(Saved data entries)
------------------------------
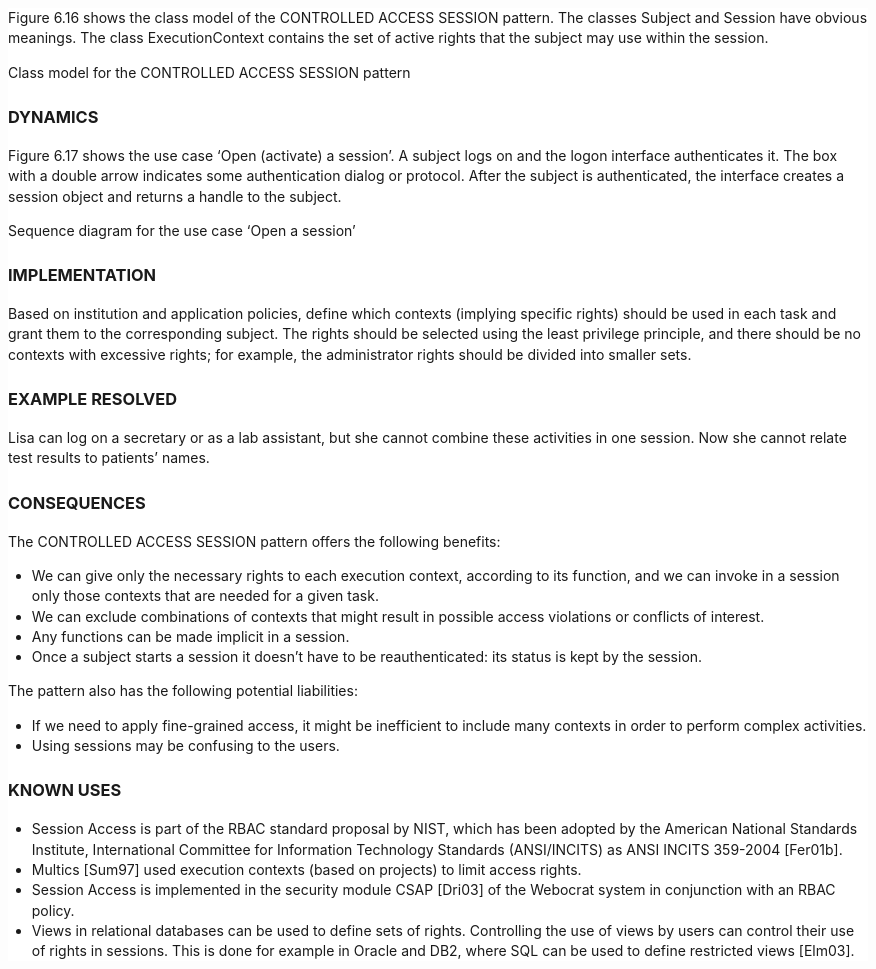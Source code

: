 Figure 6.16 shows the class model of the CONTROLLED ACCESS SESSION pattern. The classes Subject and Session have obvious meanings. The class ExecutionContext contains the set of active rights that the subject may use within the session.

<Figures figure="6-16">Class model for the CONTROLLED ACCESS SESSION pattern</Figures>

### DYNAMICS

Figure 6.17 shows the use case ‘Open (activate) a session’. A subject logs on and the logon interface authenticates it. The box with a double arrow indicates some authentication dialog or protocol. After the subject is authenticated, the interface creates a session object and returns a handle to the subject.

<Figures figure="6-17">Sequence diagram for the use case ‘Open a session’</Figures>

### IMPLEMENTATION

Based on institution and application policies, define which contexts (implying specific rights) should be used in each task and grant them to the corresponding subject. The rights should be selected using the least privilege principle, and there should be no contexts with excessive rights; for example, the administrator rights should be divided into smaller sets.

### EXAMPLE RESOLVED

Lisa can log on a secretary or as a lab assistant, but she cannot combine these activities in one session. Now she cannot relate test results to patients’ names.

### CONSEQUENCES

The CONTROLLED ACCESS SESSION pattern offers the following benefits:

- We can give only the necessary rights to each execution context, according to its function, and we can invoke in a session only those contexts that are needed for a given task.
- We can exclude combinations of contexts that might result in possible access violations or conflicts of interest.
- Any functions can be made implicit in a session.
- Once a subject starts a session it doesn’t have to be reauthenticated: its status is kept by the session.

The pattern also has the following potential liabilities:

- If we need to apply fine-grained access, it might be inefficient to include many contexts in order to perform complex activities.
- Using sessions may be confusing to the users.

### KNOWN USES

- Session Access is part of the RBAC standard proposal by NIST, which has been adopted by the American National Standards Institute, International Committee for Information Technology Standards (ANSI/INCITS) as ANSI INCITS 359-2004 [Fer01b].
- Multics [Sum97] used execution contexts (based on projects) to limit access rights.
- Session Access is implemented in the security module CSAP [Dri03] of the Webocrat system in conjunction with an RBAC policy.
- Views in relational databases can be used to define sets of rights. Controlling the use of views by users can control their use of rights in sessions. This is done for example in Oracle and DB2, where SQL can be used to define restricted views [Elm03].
------------------------------
- **REQUIRED WORK**
Return the lines exactly as they stand, from the start of the entries through the line holding "### IMPLEMENTATION"; omit the pictures.

- **PROBLEM SOLUTION**
Source code

: Figure 6.16 shows the class model of the CONTROLLED ACCESS SESSION pattern. The classes Subject and Session have obvious meanings. The class ExecutionContext contains the set of active rights that the subject may use within the session.

<Figures figure="6-16">Class model for the CONTROLLED ACCESS SESSION pattern</Figures>

### DYNAMICS

Figure 6.17 shows the use case ‘Open (activate) a session’. A subject logs on and the logon interface authenticates it. The box with a double arrow indicates some authentication dialog or protocol. After the subject is authenticated, the interface creates a session object and returns a handle to the subject.

<Figures figure="6-17">Sequence diagram for the use case ‘Open a session’</Figures>

### IMPLEMENTATION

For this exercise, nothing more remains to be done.